Artificial intelligence has extensive applications in the medical field. In orthopaedics, AI has been integrated into the entire pipeline — from diagnosis to treatment delivery. At MLDS 2021, Sukhraj Singh, senior staff engineer at Stryker, spoke in length about the entire applications of AI in orthopaedics in the preoperative, intraoperative and postoperative stages. 

AI In Orthopaedics

Orthopaedic surgery is undertaken to treat degenerative diseases, musculoskeletal trauma, sports injuries, congenital disorders, tumours and infections. The different stages of the surgery include preoperative, intraoperative and postoperative processes. Explaining each in detail, Singh said: 

  • The preoperative stage includes analysing the health record of the patient, studying medical imaging data such as X-ray or CT scans and creating relevant information for the surgery.
  • In the intraoperative stage, the patient is monitored, anaesthesia is administered and is prepped for the operation.
  • The postoperative stage includes shifting to the post-anaesthesia care unit and monitoring the recovery of the patient. 
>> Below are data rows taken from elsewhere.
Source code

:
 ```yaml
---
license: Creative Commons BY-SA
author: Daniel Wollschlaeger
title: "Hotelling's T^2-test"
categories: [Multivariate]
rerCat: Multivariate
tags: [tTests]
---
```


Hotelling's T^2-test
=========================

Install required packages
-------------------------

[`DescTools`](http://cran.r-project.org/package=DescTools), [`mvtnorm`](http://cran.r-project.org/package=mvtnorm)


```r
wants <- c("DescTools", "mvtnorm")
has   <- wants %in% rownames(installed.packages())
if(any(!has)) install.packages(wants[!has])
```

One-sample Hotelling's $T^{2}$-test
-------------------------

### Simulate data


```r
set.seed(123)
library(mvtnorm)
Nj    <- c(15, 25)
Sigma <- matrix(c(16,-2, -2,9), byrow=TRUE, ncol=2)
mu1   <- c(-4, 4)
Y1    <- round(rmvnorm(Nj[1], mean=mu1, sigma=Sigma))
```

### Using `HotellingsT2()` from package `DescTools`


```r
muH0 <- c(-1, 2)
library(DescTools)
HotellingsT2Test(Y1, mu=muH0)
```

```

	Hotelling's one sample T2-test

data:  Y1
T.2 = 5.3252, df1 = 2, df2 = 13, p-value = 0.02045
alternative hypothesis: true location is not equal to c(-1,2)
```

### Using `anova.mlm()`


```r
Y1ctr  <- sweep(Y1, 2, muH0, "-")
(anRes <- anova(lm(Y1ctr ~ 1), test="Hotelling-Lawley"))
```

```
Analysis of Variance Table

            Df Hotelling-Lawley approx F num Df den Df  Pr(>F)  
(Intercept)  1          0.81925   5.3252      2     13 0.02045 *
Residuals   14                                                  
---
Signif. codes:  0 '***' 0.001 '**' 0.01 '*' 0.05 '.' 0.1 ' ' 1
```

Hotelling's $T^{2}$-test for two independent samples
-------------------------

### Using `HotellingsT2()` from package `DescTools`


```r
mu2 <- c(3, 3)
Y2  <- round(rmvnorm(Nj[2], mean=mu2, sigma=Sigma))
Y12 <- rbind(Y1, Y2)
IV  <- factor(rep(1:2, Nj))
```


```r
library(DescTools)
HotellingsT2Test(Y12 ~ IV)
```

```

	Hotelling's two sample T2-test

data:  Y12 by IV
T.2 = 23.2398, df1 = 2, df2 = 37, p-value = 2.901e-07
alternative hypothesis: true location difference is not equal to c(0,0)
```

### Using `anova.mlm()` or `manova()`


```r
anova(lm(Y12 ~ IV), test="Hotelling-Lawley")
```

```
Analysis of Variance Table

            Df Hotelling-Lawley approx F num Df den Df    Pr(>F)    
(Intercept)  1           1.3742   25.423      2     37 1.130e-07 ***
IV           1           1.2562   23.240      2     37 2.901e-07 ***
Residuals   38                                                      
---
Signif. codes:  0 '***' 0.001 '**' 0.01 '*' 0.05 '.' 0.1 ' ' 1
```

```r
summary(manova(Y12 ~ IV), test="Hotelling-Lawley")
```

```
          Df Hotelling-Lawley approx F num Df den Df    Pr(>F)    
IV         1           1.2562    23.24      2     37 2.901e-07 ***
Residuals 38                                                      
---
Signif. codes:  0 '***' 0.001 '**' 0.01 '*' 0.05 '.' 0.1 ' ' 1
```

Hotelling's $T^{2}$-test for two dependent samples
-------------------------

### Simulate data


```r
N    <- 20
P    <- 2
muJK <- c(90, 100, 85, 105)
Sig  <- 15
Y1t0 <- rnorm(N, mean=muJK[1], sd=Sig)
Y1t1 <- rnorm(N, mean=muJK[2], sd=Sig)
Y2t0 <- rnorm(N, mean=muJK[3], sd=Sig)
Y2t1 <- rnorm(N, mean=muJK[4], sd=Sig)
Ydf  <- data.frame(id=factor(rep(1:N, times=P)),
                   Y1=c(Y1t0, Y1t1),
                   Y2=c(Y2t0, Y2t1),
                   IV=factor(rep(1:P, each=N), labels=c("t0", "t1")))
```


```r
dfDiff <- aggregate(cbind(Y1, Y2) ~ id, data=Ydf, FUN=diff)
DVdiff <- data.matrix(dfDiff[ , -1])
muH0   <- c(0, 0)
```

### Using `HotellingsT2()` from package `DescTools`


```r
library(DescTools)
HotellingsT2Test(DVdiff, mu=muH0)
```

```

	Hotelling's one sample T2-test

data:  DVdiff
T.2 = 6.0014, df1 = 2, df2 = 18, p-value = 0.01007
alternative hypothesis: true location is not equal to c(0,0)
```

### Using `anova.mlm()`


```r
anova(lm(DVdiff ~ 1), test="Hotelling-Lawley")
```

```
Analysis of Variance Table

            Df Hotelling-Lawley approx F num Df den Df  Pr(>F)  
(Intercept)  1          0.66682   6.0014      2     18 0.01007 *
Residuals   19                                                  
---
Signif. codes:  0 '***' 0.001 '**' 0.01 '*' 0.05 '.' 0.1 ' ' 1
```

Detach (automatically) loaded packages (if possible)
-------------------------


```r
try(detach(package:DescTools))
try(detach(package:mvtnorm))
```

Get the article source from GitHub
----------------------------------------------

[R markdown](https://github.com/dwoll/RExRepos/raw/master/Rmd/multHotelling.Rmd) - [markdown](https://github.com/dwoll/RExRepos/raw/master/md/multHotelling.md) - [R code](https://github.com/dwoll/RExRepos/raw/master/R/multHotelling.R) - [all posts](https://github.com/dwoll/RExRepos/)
Singh said AI is used in the first two stages of the surgery, adding that deep learning and conventional machine learning are the most popular methods currently. The most common techniques used are SVM and linear regression.

Further, supervised algorithms are also used. Linear methods include Principal Component Analysis (PCA), while for non-linearity processes deep learning methods such as U-Net and Resnet are availed. The most common kind of data used is medical imaging data. 

Use Case

Singh explained the use of AI in orthopaedics using the example of knee replacement surgery. Total knee arthroplasty begins with collecting the preoperative information such as X-ray and CT scans. The 3D bone surface models are studied followed by image segmentation to plan the surgery. This is followed by an intraoperative step which involves inserting guiding pins. 

As things stand, most of the image segmentation involves manual intervention, such as the use of painting tools. The entire process can be overwhelming for the doctors who have to perform many surgeries in a day creating decision fatigue and time loss. These processes are now automated using ML and DL models. The surface reconstruction is being carried out to create a surface mesh using the marching cubes algorithm. The post-processing of the surface mesh provides a better representation of patient anatomy. 

Explaining how to build a model, Singh said the first step is to generate a set of training data by manual or semi-automatic segmentation of boundaries. The next step is to wrap a reference shape so the mesh has the same number of vertices and point topology. Next, compute the affine alignment of shapes so that all examples lie on top of each other. The final step is the Principal Component Analysis on the aligned shape. It further involves steps such as:

  • Computing the mean shape
  • Computing covariance matrix
  • Computing eigenvalue and vectors of the covariance matrix

Of late, robot-assisted surgery is also gaining popularity in orthopaedics. 

While these methods have achieved a tremendous amount of efficiency in the process, specific problems still need to be addressed. Despite the progress, there is a lack of patient-specific implants for knee replacement surgery. Further, it yet cannot automate implant design creation based on anatomy. One of the other significant challenges is the inability to use patient recovery data to improve surgical outcome. Use of AI also needs to be explored in areas such as treating ligaments.

Singh said the way forward would be to have open access to the data to encourage collaborations, cross-validation to create a better solution without bias, make doctors AI literate, and institute regulatory measures.